The legal team and Pollard would be the first to be notified of such a decision — and no one has received any such official notice to date.
It is not known when the Parole Commission will hand down its decision, but Lauer said the authorities could issue such a notice at any time, even just shortly before Pollard’s projected release date.
As previously reported in Hamodia, the Bureau of Prisons website has, for years, shown a “projected release” date for Pollard of November 21, 2015 — which is precisely 30 years since he was first arrested.

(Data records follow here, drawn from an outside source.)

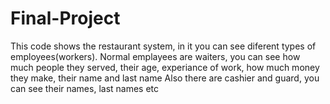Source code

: # Final-Project
This code shows the restaurant system, in it you can see diferent types of employees(workers). Normal emplayees are waiters, you can see how much people they served, their age, experiance of work, how much money they make, their name and last name
Also there are cashier and guard, you can see their names, last names etc 
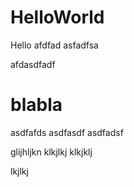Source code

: # HelloWorld
Hello
afdfad
asfadfsa

afdasdfadf

# blabla

asdfafds 
asdfasdf 
asdfadsf

glijhljkn
klkjlkj
klkjklj

lkjlkj
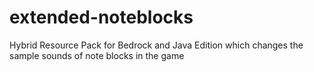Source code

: # extended-noteblocks
Hybrid Resource Pack for Bedrock and Java Edition which changes the sample sounds of note blocks in the game
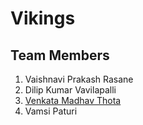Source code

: # Vikings
## Team Members
1. Vaishnavi Prakash Rasane
2. Dilip Kumar Vavilapalli
3. [Venkata Madhav Thota](https://github.com/thotave/CIS641-HW2-THOTA)
4. Vamsi Paturi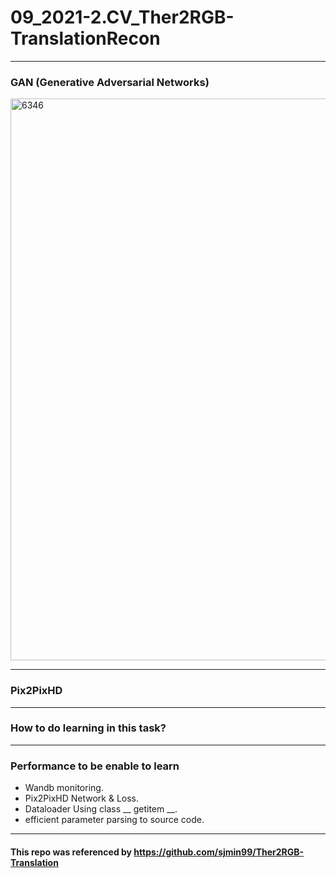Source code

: # 09_2021-2.CV_Ther2RGB-TranslationRecon

---

### GAN (Generative Adversarial Networks)
<img width="899" alt="6346" src="https://user-images.githubusercontent.com/11037567/143824328-a1f1f808-d869-4dba-8f2e-13c42d6e0e69.PNG">

---

### Pix2PixHD

---

### How to do learning in this task?



---

### Performance to be enable to learn  

- Wandb monitoring.
- Pix2PixHD Network & Loss.
- Dataloader Using class __ getitem __.
- efficient parameter parsing to source code.

---

#### This repo was referenced by https://github.com/sjmin99/Ther2RGB-Translation
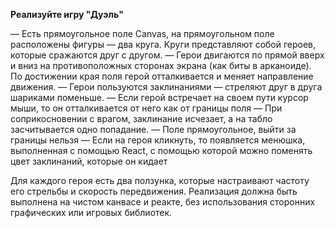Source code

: **Реализуйте игру "Дуэль"**

— Есть прямоугольное поле Canvas, на прямоугольном поле расположены фигуры — два круга. Круги представляют собой героев, которые сражаются друг с другом.
— Герои двигаются по прямой вверх и вниз на противоположных сторонах экрана (как биты в арканоиде). По достижении края поля герой отталкивается и меняет направление движения.
— Герои пользуются заклинаниями — стреляют друг в друга шариками поменьше.
— Если герой встречает на своем пути курсор мыши, то он отталкивается от него как от границы поля
— При соприкосновении с врагом, заклинание исчезает, а на табло засчитывается одно попадание.
— Поле прямоугольное, выйти за границы нельзя
— Если на героя кликнуть, то появляется менюшка, выполненная с помощью React, с помощью которой можно поменять цвет заклинаний, которые он кидает

Для каждого героя есть два ползунка, которые настраивают частоту его стрельбы и скорость передвижения.
Реализация должна быть выполнена на чистом канвасе и реакте, без использования сторонних графических или игровых библиотек.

Pollard was arrested in 1985 and sentenced in 1987. At that time a “life” sentence in the United States was defined as 45 years or more; therefore, the 30 years that Pollard has served is two-thirds of the life sentence he received. His life sentence — unprecedented for the offense he committed in passing classified information to an ally — has been widely decried by knowledgeable U.S. officials as a travesty of justice. Nevertheless, the Parole Commission recently informed Pollard in writing that this projected release date is “not automatic,” and may be continued to 45 years or more. The Parole Commission is purportedly an independent arm of the Department of Justice.
During Friday’s daily briefing, White House Press Secretary Josh Earnest was pressed by reporters as to whether Pollard would be released as a way to assuage Israeli concerns over the Iran deal.
“I’m certainly not aware of any sort of renewed discussion about what had been previously discussed about releasing him outside of the normal Department of Justice procedures that are in place,” Earnest said.
The decades-long ordeal of Pollard has included numerous occasions of broken promises, false hopes and shattered expectations.
Rabbi Pesach Lerner, who has been at the forefront of efforts to gain Pollard’s release for more than two decades, urged tefillah.
“This is a sensitive time. This is a time for tefillah to beseech Heaven to open the hearts and minds of the authorities to do what is right and good in the eyes of G-d and man and release Yehonoson ben Malka without any further delay,” Rabbi Lerner said.